*What is required*. Below are the records; give again exactly the line with "## CWE-74: Improper", the line with "The product uses external", and each line that lies between them, and nothing besides.
Segment Start: Recorded information
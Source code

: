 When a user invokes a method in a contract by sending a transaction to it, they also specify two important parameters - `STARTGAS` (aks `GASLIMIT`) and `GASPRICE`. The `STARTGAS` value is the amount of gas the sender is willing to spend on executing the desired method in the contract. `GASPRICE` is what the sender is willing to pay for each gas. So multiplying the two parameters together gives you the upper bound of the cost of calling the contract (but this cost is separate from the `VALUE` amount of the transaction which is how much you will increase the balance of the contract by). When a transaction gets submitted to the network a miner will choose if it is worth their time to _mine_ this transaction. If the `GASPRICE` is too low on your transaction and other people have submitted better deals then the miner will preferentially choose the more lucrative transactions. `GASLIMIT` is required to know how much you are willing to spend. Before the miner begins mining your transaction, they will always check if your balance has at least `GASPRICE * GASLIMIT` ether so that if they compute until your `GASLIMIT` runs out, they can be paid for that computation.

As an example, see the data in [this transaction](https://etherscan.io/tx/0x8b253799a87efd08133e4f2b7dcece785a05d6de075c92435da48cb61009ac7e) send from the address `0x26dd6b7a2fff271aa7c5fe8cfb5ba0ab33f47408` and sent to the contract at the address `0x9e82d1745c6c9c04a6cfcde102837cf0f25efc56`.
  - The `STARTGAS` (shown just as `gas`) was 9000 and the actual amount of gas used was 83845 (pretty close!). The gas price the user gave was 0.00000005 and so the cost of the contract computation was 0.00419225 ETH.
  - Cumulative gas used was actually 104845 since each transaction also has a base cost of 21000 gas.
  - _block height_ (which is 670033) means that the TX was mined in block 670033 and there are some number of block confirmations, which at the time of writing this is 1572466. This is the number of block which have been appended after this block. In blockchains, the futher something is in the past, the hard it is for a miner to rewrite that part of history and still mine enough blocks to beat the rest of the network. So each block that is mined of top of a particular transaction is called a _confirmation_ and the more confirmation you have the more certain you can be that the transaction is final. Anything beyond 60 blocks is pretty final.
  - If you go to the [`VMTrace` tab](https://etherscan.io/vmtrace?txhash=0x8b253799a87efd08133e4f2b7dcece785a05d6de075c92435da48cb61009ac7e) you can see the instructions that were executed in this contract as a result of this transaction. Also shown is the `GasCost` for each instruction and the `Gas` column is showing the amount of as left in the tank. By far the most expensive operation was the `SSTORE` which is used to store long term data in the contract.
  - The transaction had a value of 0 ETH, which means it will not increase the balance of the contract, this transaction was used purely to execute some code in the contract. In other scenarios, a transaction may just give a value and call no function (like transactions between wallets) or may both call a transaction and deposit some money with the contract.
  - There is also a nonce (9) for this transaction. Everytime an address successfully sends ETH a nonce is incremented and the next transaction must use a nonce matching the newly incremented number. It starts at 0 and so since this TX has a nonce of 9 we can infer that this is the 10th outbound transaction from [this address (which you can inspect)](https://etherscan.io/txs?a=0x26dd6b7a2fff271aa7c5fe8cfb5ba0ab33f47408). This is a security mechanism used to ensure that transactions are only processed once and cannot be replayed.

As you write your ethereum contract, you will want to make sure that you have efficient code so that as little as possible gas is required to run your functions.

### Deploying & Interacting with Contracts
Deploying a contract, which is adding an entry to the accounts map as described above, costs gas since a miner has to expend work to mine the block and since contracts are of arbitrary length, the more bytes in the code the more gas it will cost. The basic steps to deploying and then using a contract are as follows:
Segment End: Recorded information
Segment Start: Recorded information
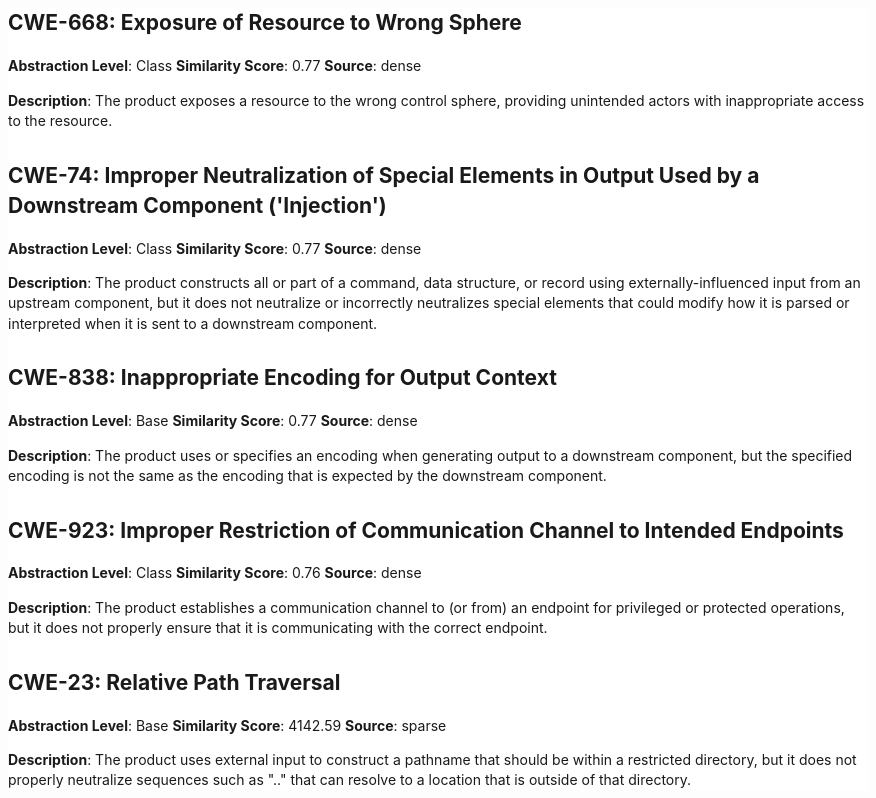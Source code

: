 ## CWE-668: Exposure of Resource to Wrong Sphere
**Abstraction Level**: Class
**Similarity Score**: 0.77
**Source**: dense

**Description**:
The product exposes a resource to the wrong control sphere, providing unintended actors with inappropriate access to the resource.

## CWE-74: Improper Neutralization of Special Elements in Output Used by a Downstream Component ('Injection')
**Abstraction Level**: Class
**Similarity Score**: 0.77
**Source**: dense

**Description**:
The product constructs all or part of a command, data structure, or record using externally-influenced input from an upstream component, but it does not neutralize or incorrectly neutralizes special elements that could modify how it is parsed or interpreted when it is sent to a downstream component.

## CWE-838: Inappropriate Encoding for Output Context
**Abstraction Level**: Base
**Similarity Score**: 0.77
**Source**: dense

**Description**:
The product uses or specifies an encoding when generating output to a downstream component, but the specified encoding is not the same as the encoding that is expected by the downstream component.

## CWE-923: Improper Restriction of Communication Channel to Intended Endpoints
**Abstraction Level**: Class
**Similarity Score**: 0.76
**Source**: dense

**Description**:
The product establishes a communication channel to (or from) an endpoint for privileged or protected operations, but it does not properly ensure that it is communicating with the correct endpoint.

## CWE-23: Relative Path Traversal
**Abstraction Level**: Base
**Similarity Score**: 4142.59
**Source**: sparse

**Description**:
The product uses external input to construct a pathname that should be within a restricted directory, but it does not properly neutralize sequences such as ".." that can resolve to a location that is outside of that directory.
Segment End: Recorded information
Segment Start: Recorded information
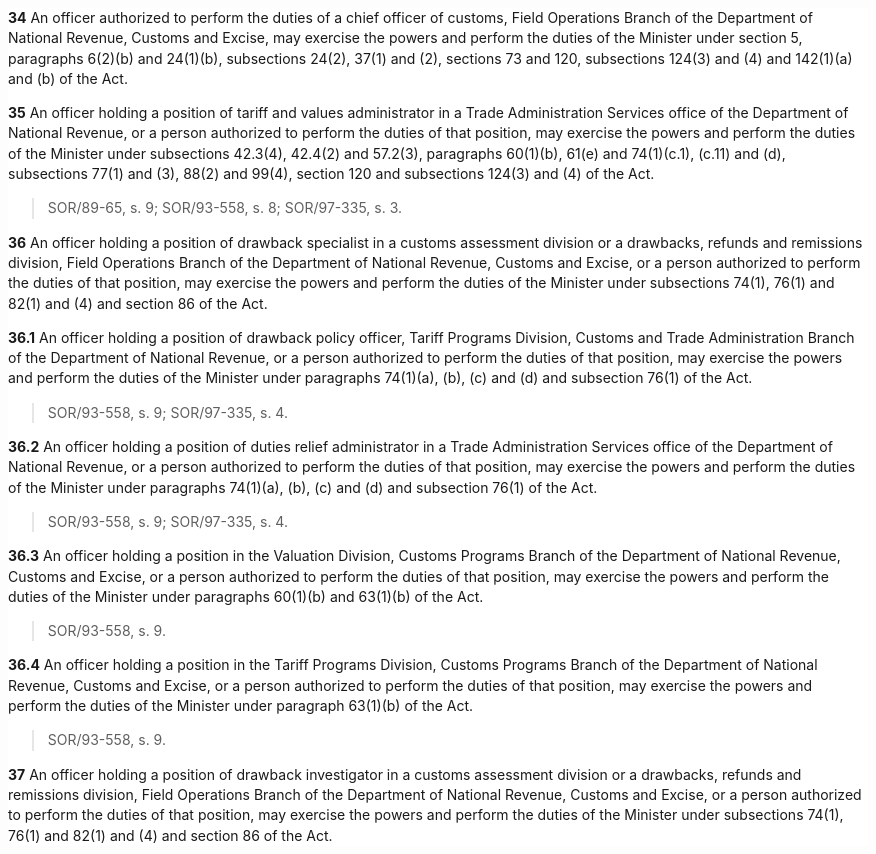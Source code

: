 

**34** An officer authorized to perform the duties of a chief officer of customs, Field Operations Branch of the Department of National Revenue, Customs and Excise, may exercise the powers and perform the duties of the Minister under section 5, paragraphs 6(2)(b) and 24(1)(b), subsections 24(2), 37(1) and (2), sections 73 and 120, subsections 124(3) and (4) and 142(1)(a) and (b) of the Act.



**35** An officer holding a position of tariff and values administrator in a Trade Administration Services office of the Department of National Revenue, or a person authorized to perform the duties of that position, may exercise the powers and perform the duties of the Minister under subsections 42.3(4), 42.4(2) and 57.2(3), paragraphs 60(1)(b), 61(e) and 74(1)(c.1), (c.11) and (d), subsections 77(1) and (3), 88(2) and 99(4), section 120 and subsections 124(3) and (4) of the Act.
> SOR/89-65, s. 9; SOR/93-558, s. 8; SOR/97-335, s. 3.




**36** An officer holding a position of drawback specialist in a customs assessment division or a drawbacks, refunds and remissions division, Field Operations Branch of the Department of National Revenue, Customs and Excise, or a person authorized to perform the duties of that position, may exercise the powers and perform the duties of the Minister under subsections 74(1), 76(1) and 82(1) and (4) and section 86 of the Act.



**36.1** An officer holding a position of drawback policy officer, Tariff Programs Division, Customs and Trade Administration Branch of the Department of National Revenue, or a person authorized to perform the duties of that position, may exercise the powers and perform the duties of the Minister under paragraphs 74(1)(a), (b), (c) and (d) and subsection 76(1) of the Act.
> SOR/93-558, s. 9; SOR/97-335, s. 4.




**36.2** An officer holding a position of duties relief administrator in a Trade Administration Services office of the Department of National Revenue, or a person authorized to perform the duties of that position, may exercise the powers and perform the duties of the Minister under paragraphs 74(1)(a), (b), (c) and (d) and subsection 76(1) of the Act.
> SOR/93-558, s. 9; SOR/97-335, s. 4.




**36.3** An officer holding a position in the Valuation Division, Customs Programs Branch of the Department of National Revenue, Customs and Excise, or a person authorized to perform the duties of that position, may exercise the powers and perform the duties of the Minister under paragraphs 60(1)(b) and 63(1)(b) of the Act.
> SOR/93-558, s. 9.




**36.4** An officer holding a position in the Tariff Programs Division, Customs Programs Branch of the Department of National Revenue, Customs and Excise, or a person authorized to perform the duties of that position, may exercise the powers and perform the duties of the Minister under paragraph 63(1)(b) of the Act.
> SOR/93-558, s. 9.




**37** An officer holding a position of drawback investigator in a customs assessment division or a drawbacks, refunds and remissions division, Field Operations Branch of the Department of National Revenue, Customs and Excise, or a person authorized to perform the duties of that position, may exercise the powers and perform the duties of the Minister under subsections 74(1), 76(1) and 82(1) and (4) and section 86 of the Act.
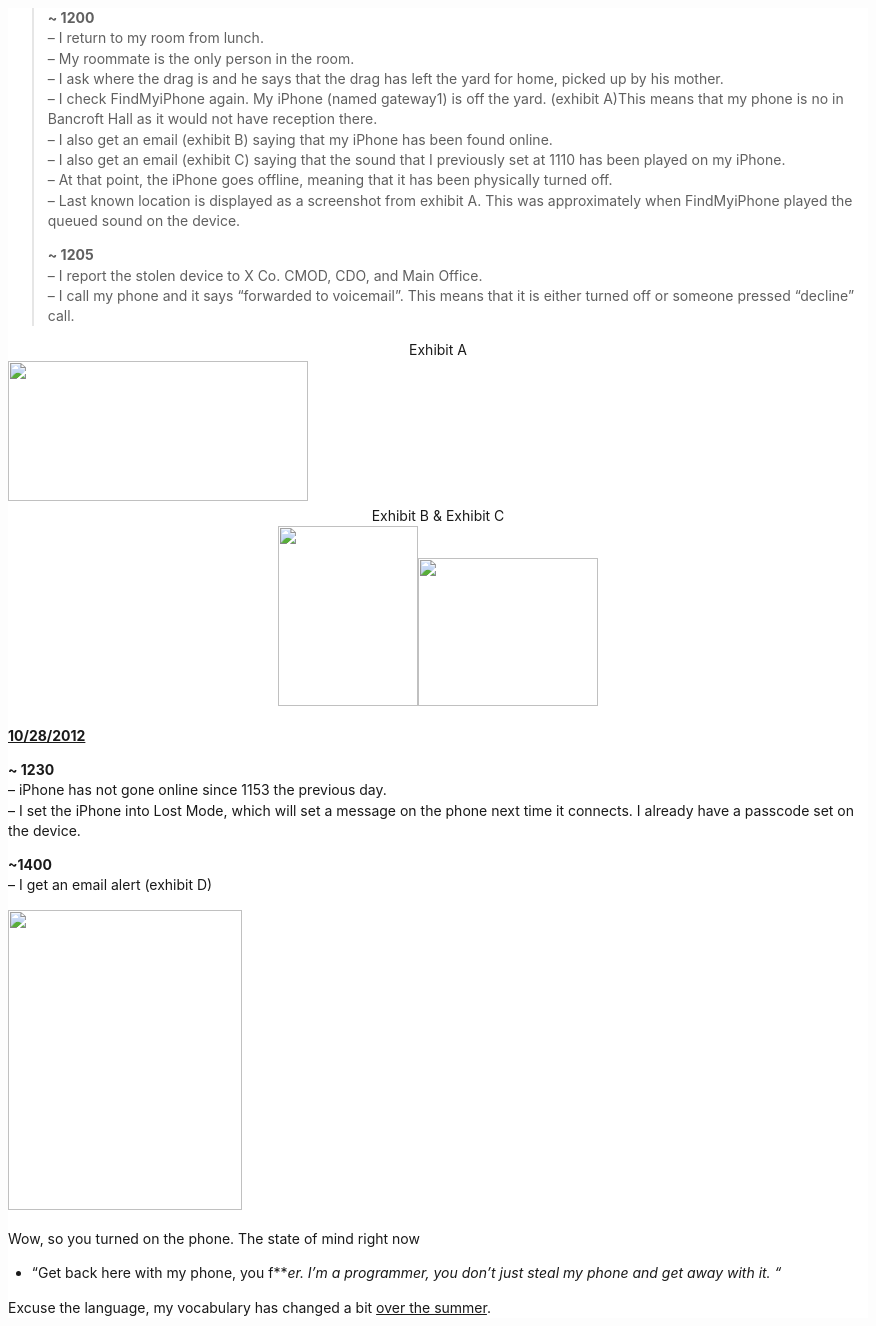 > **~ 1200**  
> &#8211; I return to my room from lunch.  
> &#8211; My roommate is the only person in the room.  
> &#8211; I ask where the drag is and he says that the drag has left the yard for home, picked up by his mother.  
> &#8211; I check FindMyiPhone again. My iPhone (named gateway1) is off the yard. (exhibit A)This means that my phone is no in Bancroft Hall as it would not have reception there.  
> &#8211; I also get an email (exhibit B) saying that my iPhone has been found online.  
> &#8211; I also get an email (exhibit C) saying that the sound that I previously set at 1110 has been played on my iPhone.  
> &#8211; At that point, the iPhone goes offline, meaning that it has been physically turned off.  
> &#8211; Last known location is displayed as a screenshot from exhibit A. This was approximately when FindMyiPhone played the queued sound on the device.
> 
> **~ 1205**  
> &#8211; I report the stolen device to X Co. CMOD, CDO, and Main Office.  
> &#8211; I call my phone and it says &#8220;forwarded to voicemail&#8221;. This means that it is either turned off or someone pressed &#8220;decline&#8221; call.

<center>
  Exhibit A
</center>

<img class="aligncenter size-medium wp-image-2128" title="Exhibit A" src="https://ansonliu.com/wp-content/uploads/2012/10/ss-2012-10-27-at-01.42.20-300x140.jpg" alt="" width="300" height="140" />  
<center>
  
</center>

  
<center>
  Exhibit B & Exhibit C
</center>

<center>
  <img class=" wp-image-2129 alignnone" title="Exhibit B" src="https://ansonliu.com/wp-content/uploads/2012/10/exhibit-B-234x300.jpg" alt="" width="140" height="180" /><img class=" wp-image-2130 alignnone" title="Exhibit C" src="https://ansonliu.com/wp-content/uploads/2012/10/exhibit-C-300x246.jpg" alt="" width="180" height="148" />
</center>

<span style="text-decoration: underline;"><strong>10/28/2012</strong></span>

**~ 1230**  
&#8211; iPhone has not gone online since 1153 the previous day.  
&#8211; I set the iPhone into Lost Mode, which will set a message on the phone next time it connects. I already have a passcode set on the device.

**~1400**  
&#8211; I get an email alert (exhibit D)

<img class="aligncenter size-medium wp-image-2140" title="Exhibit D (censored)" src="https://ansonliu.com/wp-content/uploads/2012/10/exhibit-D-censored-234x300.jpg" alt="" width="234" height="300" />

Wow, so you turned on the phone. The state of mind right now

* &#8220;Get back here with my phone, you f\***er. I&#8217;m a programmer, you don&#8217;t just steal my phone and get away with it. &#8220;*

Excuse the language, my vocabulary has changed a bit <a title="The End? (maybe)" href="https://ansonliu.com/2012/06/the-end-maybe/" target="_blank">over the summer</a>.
Segment End: Recorded information
*Answer to the problem*.
## CWE-74: Improper Neutralization of Special Elements in Output Used by a Downstream Component ('Injection')
**Abstraction Level**: Class
**Similarity Score**: 0.77
**Source**: dense

**Description**:
The product constructs all or part of a command, data structure, or record using externally-influenced input from an upstream component, but it does not neutralize or incorrectly neutralizes special elements that could modify how it is parsed or interpreted when it is sent to a downstream component.

## CWE-838: Inappropriate Encoding for Output Context
**Abstraction Level**: Base
**Similarity Score**: 0.77
**Source**: dense

**Description**:
The product uses or specifies an encoding when generating output to a downstream component, but the specified encoding is not the same as the encoding that is expected by the downstream component.

## CWE-923: Improper Restriction of Communication Channel to Intended Endpoints
**Abstraction Level**: Class
**Similarity Score**: 0.76
**Source**: dense

**Description**:
The product establishes a communication channel to (or from) an endpoint for privileged or protected operations, but it does not properly ensure that it is communicating with the correct endpoint.

## CWE-23: Relative Path Traversal
**Abstraction Level**: Base
**Similarity Score**: 4142.59
**Source**: sparse

**Description**:
The product uses external input to construct a pathname that should be within a restricted directory, but it does not properly neutralize sequences such as ".." that can resolve to a location that is outside of that directory.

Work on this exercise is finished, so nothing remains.